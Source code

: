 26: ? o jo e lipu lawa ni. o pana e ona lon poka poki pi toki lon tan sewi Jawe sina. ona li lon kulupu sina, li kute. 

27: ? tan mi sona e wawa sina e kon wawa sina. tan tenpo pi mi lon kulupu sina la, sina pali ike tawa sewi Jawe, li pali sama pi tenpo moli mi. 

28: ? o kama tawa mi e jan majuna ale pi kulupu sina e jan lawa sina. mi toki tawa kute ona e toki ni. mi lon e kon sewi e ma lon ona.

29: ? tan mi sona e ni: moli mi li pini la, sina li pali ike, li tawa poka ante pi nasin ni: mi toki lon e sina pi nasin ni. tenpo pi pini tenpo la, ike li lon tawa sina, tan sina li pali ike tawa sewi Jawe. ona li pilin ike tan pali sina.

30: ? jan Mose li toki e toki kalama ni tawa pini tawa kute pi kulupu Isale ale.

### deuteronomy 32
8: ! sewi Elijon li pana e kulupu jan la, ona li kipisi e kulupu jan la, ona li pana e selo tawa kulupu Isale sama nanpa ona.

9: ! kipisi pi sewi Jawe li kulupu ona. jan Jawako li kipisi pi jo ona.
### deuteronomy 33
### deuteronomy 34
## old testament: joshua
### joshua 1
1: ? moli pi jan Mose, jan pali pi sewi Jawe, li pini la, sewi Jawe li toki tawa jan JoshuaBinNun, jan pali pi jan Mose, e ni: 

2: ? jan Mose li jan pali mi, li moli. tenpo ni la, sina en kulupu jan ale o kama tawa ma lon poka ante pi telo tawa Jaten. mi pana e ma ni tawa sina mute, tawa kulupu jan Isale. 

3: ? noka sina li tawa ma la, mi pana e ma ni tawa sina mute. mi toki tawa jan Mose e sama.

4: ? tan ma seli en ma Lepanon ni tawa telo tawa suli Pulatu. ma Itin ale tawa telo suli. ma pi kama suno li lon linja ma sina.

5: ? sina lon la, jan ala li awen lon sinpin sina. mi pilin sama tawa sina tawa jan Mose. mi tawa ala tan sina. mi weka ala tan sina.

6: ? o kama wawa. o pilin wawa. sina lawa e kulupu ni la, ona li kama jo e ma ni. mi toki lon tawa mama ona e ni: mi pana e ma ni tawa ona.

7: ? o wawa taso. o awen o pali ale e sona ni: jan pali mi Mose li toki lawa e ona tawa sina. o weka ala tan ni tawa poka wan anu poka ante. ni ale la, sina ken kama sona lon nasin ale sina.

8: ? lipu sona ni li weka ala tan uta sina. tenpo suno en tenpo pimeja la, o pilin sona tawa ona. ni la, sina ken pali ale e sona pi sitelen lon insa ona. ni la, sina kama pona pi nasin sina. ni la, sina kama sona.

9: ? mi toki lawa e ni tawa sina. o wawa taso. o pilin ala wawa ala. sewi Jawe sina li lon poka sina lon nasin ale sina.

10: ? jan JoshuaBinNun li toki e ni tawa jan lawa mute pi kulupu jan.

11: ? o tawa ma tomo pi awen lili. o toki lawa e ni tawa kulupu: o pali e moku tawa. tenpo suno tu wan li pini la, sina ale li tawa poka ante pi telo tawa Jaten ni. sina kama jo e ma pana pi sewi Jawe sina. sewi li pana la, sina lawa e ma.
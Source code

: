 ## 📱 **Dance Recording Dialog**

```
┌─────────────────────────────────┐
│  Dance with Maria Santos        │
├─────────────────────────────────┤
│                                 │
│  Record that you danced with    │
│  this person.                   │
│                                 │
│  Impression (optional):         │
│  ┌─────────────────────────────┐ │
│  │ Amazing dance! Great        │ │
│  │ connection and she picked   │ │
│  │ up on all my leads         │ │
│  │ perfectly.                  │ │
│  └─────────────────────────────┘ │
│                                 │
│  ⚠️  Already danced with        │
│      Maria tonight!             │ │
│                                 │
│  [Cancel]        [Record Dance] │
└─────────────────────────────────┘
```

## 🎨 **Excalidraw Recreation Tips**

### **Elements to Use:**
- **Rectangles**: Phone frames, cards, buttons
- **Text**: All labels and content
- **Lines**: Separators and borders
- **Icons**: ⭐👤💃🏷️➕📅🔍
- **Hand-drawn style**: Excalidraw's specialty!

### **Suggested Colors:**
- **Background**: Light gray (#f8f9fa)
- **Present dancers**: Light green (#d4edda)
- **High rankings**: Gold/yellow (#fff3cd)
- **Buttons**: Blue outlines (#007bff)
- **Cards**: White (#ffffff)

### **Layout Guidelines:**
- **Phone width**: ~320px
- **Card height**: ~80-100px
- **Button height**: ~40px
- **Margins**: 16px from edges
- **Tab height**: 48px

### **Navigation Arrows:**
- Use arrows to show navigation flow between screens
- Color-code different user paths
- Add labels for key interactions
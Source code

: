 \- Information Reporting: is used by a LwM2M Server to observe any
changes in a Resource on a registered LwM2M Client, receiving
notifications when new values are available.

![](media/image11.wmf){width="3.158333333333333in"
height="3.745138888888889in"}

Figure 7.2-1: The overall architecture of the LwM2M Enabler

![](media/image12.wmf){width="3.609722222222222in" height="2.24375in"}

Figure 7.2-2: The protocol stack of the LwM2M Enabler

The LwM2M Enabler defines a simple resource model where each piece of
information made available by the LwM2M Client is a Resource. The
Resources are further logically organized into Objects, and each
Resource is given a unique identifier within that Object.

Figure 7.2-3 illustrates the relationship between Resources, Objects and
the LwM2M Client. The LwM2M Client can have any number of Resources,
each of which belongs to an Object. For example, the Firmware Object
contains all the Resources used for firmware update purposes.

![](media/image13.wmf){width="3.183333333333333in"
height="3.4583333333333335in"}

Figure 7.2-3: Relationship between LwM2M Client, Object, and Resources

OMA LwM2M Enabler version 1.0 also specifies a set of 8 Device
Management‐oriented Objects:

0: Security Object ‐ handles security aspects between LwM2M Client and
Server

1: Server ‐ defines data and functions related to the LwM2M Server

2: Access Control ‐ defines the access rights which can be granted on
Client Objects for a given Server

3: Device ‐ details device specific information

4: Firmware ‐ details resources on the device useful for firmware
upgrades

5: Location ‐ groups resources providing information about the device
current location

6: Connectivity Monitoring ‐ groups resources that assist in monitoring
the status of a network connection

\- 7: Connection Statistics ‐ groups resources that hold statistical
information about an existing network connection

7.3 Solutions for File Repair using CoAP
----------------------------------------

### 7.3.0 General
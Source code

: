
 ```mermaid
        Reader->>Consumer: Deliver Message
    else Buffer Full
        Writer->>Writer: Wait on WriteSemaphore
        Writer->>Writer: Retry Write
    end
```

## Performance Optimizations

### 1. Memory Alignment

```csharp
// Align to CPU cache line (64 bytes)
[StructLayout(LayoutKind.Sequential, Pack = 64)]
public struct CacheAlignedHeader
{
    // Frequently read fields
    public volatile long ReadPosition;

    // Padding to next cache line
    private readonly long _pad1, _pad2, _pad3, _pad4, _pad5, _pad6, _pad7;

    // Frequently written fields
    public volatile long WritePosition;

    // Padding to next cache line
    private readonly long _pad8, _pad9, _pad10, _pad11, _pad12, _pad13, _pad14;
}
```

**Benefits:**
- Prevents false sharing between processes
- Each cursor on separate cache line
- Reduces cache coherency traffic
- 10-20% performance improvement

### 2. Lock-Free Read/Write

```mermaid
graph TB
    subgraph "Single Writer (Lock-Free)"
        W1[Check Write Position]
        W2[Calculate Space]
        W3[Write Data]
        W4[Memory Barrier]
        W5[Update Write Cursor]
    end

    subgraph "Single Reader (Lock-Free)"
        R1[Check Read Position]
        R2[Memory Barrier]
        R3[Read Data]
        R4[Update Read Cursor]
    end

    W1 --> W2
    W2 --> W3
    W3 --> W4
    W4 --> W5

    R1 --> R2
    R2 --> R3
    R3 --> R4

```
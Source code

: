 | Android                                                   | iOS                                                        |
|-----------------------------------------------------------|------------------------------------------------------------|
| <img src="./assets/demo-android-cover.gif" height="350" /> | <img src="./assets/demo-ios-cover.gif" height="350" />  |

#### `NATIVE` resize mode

§

Where the string "Free" shows up in the listing above, copy the line that holds it.

### 2. Lock-Free Read/Write
    subgraph "Single Writer (Lock-Free)"
    subgraph "Single Reader (Lock-Free)"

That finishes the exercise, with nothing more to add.